### Assigned task
Copy out each line of the entries where the word "Highlighting" is present.

Segment Start: Records supplied

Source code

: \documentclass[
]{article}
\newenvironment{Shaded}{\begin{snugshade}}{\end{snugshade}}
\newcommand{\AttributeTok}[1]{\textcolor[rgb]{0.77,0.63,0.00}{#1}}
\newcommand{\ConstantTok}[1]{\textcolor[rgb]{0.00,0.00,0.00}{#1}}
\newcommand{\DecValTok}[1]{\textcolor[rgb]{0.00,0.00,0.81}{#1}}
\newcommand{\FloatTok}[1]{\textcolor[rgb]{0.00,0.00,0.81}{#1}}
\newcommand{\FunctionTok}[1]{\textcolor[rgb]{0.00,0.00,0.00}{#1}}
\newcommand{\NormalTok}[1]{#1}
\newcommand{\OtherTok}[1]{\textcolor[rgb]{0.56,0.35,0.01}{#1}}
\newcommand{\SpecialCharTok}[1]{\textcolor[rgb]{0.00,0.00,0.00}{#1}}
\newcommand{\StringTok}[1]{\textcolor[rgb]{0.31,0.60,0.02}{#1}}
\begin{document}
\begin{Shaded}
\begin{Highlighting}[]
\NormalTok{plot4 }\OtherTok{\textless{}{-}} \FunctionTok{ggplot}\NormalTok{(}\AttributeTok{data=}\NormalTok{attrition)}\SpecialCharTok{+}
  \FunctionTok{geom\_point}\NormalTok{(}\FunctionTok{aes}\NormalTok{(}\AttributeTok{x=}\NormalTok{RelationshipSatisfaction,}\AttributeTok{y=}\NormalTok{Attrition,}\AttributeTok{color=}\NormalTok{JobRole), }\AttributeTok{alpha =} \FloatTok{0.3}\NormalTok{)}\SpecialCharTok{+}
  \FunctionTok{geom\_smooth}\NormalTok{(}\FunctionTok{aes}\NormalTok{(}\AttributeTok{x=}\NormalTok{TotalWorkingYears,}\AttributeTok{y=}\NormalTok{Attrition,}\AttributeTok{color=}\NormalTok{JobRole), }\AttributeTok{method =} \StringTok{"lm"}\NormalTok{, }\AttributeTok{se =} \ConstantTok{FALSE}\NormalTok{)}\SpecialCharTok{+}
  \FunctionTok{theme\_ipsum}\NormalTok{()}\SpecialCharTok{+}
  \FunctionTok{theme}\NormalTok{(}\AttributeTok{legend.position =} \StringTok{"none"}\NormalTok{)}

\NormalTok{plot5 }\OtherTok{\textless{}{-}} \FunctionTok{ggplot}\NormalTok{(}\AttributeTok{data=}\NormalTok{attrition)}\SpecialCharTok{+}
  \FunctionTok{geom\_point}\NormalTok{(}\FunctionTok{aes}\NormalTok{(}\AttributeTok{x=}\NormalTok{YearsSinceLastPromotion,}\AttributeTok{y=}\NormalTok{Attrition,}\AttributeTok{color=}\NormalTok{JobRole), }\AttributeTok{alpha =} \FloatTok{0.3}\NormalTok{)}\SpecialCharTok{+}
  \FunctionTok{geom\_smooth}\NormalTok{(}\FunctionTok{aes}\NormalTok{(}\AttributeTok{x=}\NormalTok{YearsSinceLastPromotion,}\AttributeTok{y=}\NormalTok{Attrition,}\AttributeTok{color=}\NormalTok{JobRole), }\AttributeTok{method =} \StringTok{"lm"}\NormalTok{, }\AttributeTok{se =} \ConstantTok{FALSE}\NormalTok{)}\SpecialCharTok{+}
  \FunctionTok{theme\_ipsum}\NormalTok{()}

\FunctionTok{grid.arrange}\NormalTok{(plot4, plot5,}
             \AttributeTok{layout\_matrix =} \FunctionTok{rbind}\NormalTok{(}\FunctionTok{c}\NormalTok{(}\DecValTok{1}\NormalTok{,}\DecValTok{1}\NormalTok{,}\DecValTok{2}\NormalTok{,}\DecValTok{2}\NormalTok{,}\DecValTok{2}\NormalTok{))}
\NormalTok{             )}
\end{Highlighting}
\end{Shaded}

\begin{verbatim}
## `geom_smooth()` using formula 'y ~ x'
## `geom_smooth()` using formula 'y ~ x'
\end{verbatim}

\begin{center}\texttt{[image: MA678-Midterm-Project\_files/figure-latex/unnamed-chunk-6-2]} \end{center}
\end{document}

Segment End: Records supplied

### Exercise solution
\begin{Highlighting}[]
\end{Highlighting}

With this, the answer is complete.